Boatloads of Mexican Silver. The Political Economy of Specie Imports in New Orleans, 1839-1861
Date: 16/02/2021 @11.00hrs Colombia, 16.00hrs UK
Presenter: Manuel Bautista (Columbia University)
This paper reconstructs the monetary geography of antebellum New Orleans from the economic crisis of 1839 to the US. Navy’s blockade of the port in 1861 through a quantitative and geographic examination of specie imports (gold and silver coins) flowing into the port. It also sheds light into the commercial and financial actors, networks, and circuits involved in the intermediation of specie in New Orleans before the U.S. Civil War. Drawing on a novel dataset assembled from the semi-weekly economic newspaper New Orleans Price-Current (the first of its kind in the scholarly literature on specie in the early U.S. economy), the paper explores the amounts, the provenance, the types of vessels for maritime transportation, and the top-tier consignees of specie imports flowing into antebellum New Orleans. Specie (primarily Mexican silver dollars) helped accommodate the Crescent City’s cross-border flows of goods and capital, mirroring its commercial and financial ties with the rest of the world.
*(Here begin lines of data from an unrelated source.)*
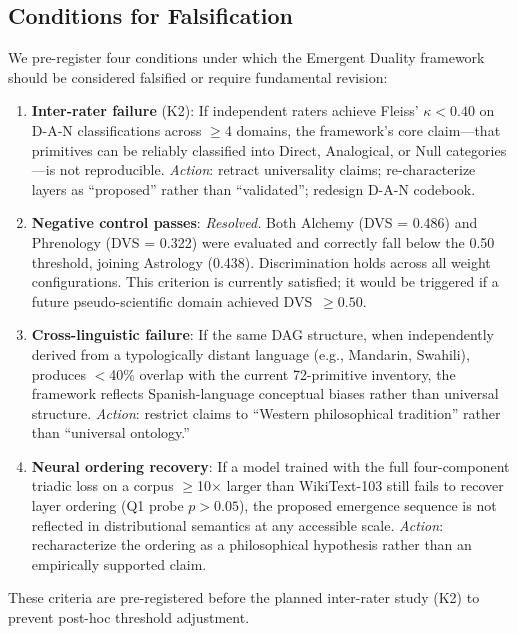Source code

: \documentclass[11pt, a4paper]{article}
\begin{document}
\subsection{Conditions for Falsification}
\label{sec:falsification}

We pre-register four conditions under which the Emergent Duality framework should be considered falsified or require fundamental revision:

\begin{enumerate}[nosep, leftmargin=*]
    \item \textbf{Inter-rater failure} (K2): If independent raters achieve Fleiss' $\kappa < 0.40$ on D-A-N classifications across $\geq$4 domains, the framework's core claim---that primitives can be reliably classified into Direct, Analogical, or Null categories---is not reproducible. \emph{Action}: retract universality claims; re-characterize layers as ``proposed'' rather than ``validated''; redesign D-A-N codebook.

    \item \textbf{Negative control passes}: \emph{Resolved.} Both Alchemy (DVS = 0.486) and Phrenology (DVS = 0.322) were evaluated and correctly fall below the 0.50 threshold, joining Astrology (0.438). Discrimination holds across all weight configurations. This criterion is currently satisfied; it would be triggered if a future pseudo-scientific domain achieved DVS~$\geq 0.50$.

    \item \textbf{Cross-linguistic failure}: If the same DAG structure, when independently derived from a typologically distant language (e.g., Mandarin, Swahili), produces $<$40\% overlap with the current 72-primitive inventory, the framework reflects Spanish-language conceptual biases rather than universal structure. \emph{Action}: restrict claims to ``Western philosophical tradition'' rather than ``universal ontology.''

    \item \textbf{Neural ordering recovery}: If a model trained with the full four-component triadic loss on a corpus $\geq$10$\times$ larger than WikiText-103 still fails to recover layer ordering (Q1 probe $p > 0.05$), the proposed emergence sequence is not reflected in distributional semantics at any accessible scale. \emph{Action}: recharacterize the ordering as a philosophical hypothesis rather than an empirically supported claim.
\end{enumerate}

These criteria are pre-registered before the planned inter-rater study (K2) to prevent post-hoc threshold adjustment.
\end{document}
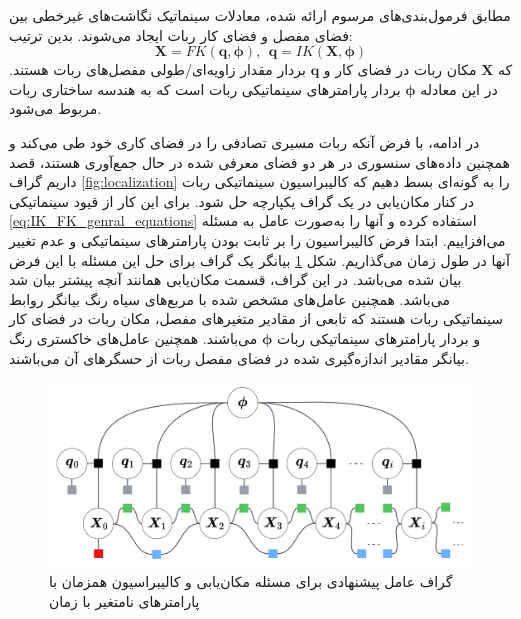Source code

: مطابق فرمول‌بندی‌های مرسوم ارائه شده، معادلات سینماتیک نگاشت‌های غیرخطی بین فضای مفصل و فضای کار ربات ایجاد می‌شوند. بدین ترتیب:
\begin{equation} \label{eq:IK_FK_genral_equations}
	\boldsymbol{X} = FK(\boldsymbol{q}, \boldsymbol{\phi}), ~~ \boldsymbol{q} = IK(\boldsymbol{X}, \boldsymbol{\phi})
\end{equation}
که
$\boldsymbol{X}$
مکان ربات در فضای کار و
$\boldsymbol{q}$
بردار مقدار زاویه‌ای/طولی مفصل‌های ربات هستند. در این معادله
$\boldsymbol{\phi}$
بردار پارامترهای سینماتیکی ربات است که به هندسه ساختاری ربات مربوط می‌شود.

در ادامه، با فرض آنکه ربات مسیری تصادفی را در فضای کاری خود طی می‌کند و همچنین داده‌های سنسوری در هر دو فضای معرفی شده در حال جمع‌آوری هستند، قصد داریم گراف
\ref{fig:localization}
را به گونه‌ای بسط دهیم که کالیبراسیون سینماتیکی ربات در کنار مکان‌یابی در یک گراف یکپارچه حل شود. برای این کار از قیود سینماتیکی
\ref{eq:IK_FK_genral_equations}
استفاده کرده و آنها را به‌صورت عامل به مسئله می‌افزاییم. ابتدا فرض کالیبراسیون را بر ثابت بودن پارامترهای سینماتیکی و عدم تغییر آنها در طول زمان می‌گذاریم. شکل
\ref{fig:kinematiclocalizationbasic}
بیانگر یک گراف برای حل این مسئله با این فرض بیان شده می‌باشد. در این گراف، قسمت مکان‌یابی همانند آنچه پیشتر بیان شد می‌باشد. همچنین عامل‌های مشخص شده با مربع‌های سیاه رنگ بیانگر روابط سینماتیکی ربات هستند که تابعی از مقادیر متغیرهای مفصل، مکان ربات در فضای کار و بردار پارامترهای سینماتیکی ربات
 $\boldsymbol{\phi}$
 می‌باشند. همچنین عامل‌های خاکستری رنگ بیانگر مقادیر اندازه‌گیری شده در فضای مفصل ربات از حسگرهای آن می‌باشند. 
\begin{figure}
	\centering
	\includegraphics[width=0.8\linewidth]{img/Kinematic_localization_basic}
	\caption{گراف عامل پیشنهادی برای مسئله مکان‌یابی و کالیبراسیون همزمان با پارامتر‌های نامتغیر با زمان}
	\label{fig:kinematiclocalizationbasic}
\end{figure}

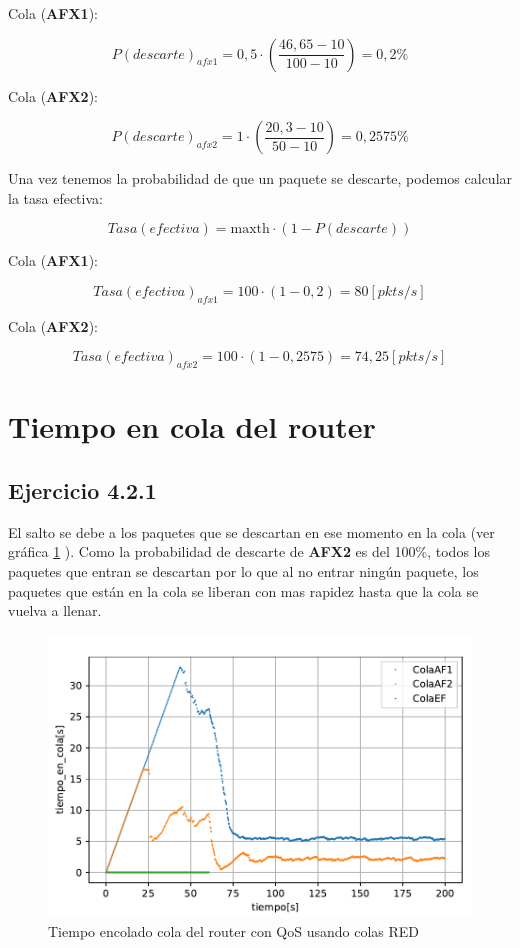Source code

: Cola (\textbf{AFX1}):

\[
P(descarte)_{afx1} = 0,5 \cdot \left(\frac{46,65 - 10}{100 - 10}\right) = 0,2\%
\]

Cola (\textbf{AFX2}):

\[
P(descarte)_{afx2} = 1 \cdot \left(\frac{20,3 - 10}{50 - 10}\right) = 0,2575\%
\]

Una vez tenemos la probabilidad de que un paquete se descarte, podemos calcular la tasa efectiva:

\[
Tasa(efectiva) = \text{maxth} \cdot (1 - P(descarte))
\]

Cola (\textbf{AFX1}): 

\[
Tasa(efectiva)_{afx1} = 100 \cdot (1 - 0,2) = 80 [pkts/s]
\]

Cola (\textbf{AFX2}):

\[
Tasa(efectiva)_{afx2} = 100 \cdot (1 - 0,2575) = 74,25 [pkts/s]
\]


\section{Tiempo en cola del router}
\subsection{Ejercicio 4.2.1}

El salto se debe a los paquetes que se descartan en ese momento en la cola (ver gráfica \ref{fig:colasRED_time} ). Como la probabilidad de descarte de \textbf{AFX2} 
es del 100\%, todos los paquetes que entran se descartan por lo que al no entrar ningún paquete, los paquetes que están en la cola se liberan 
con mas rapidez hasta que la cola se vuelva a llenar.

\begin{figure}[!ht]
    \centering
    \includegraphics{graficas/RED/tiempo_en_cola_red.pdf}
    \caption{Tiempo encolado cola del router con QoS usando colas RED}
    \label{fig:colasRED_time}
\end{figure}

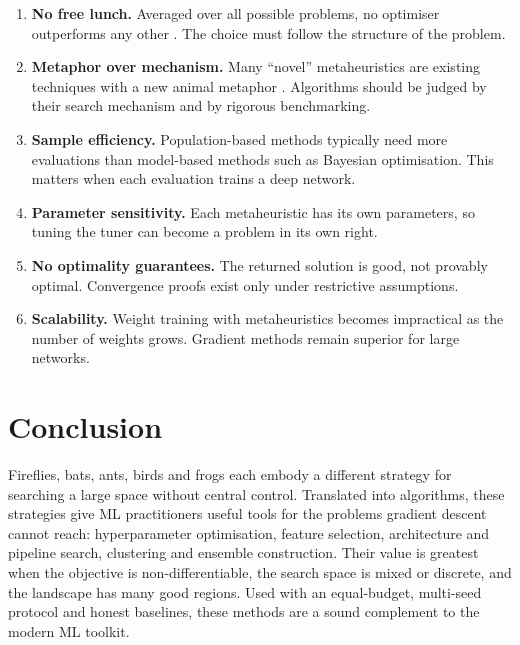 \documentclass[11pt,a4paper]{article}
\begin{document}
\begin{enumerate}
  \item \textbf{No free lunch.} Averaged over all possible problems, no optimiser outperforms any other \citep{wolpert1997}. The choice must follow the structure of the problem.
  \item \textbf{Metaphor over mechanism.} Many ``novel'' metaheuristics are existing techniques with a new animal metaphor \citep{sorensen2015}. Algorithms should be judged by their search mechanism and by rigorous benchmarking.
  \item \textbf{Sample efficiency.} Population-based methods typically need more evaluations than model-based methods such as Bayesian optimisation. This matters when each evaluation trains a deep network.
  \item \textbf{Parameter sensitivity.} Each metaheuristic has its own parameters, so tuning the tuner can become a problem in its own right.
  \item \textbf{No optimality guarantees.} The returned solution is good, not provably optimal. Convergence proofs exist only under restrictive assumptions.
  \item \textbf{Scalability.} Weight training with metaheuristics becomes impractical as the number of weights grows. Gradient methods remain superior for large networks.
\end{enumerate}

\section{Conclusion}
\label{sec:conclusion}

Fireflies, bats, ants, birds and frogs each embody a different strategy for searching a large space without central control. Translated into algorithms, these strategies give ML practitioners useful tools for the problems gradient descent cannot reach: hyperparameter optimisation, feature selection, architecture and pipeline search, clustering and ensemble construction. Their value is greatest when the objective is non-differentiable, the search space is mixed or discrete, and the landscape has many good regions. Used with an equal-budget, multi-seed protocol and honest baselines, these methods are a sound complement to the modern ML toolkit.
\end{document}
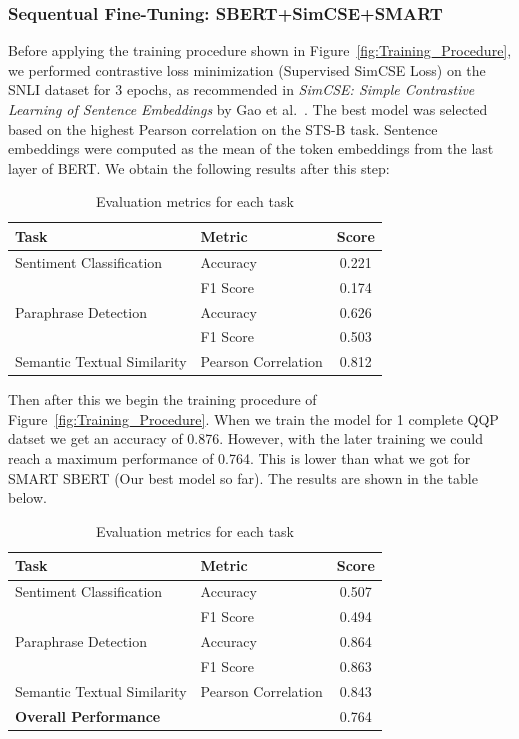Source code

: \subsubsection{Sequentual Fine-Tuning: SBERT+SimCSE+SMART}
Before applying the training procedure shown in Figure~\ref{fig:Training_Procedure}, we performed contrastive loss minimization (Supervised SimCSE Loss) on the SNLI dataset for 3 epochs, as recommended in \textit{SimCSE: Simple Contrastive Learning of Sentence Embeddings} by Gao et al.~\cite{gao2021simcse}. The best model was selected based on the highest Pearson correlation on the STS-B task. Sentence embeddings were computed as the mean of the token embeddings from the last layer of BERT.
We obtain the following results after this step:
\begin{table}[H]
\centering
\begin{tabular}{|l|l|c|}
\hline
\textbf{Task} & \textbf{Metric} & \textbf{Score} \\
\hline
Sentiment Classification & Accuracy & 0.221 \\
& F1 Score & 0.174 \\
\hline
Paraphrase Detection & Accuracy & 0.626 \\
& F1 Score & 0.503 \\
\hline
Semantic Textual Similarity & Pearson Correlation & 0.812 \\
\hline
\end{tabular}
\caption{Evaluation metrics for each task}
\end{table}

Then after this we begin the training procedure of Figure~\ref{fig:Training_Procedure}. When we train the model for 1 complete QQP datset we get an accuracy of 0.876. However, with the later training we could reach a maximum performance of 0.764. This is lower than what we got for SMART SBERT (Our best model so far).
The results are shown in the table below.

\begin{table}[H]
\centering
\begin{tabular}{|l|l|c|}
\hline
\textbf{Task} & \textbf{Metric} & \textbf{Score} \\
\hline
Sentiment Classification & Accuracy & 0.507 \\
& F1 Score & 0.494 \\
\hline
Paraphrase Detection & Accuracy & 0.864 \\
& F1 Score & 0.863 \\
\hline
Semantic Textual Similarity & Pearson Correlation & 0.843 \\
\hline
\multicolumn{2}{|l|}{\textbf{Overall Performance}} & 0.764 \\
\hline
\end{tabular}
\caption{Evaluation metrics for each task}
\end{table}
New Orleans was central for the antebellum U.S. specie market and money supply, as it imported vast specie flows (primarily Mexican silver dollars) from ports such as Brazos Santiago (Texas), Veracruz, Tampico (both in Mexico), and Havana (Cuba). Specie consignees relied on high-powered money flows to fund their business ventures as commission merchants, commodity factors, real estate investors, and agents of European and U.S. Northern merchant banking houses.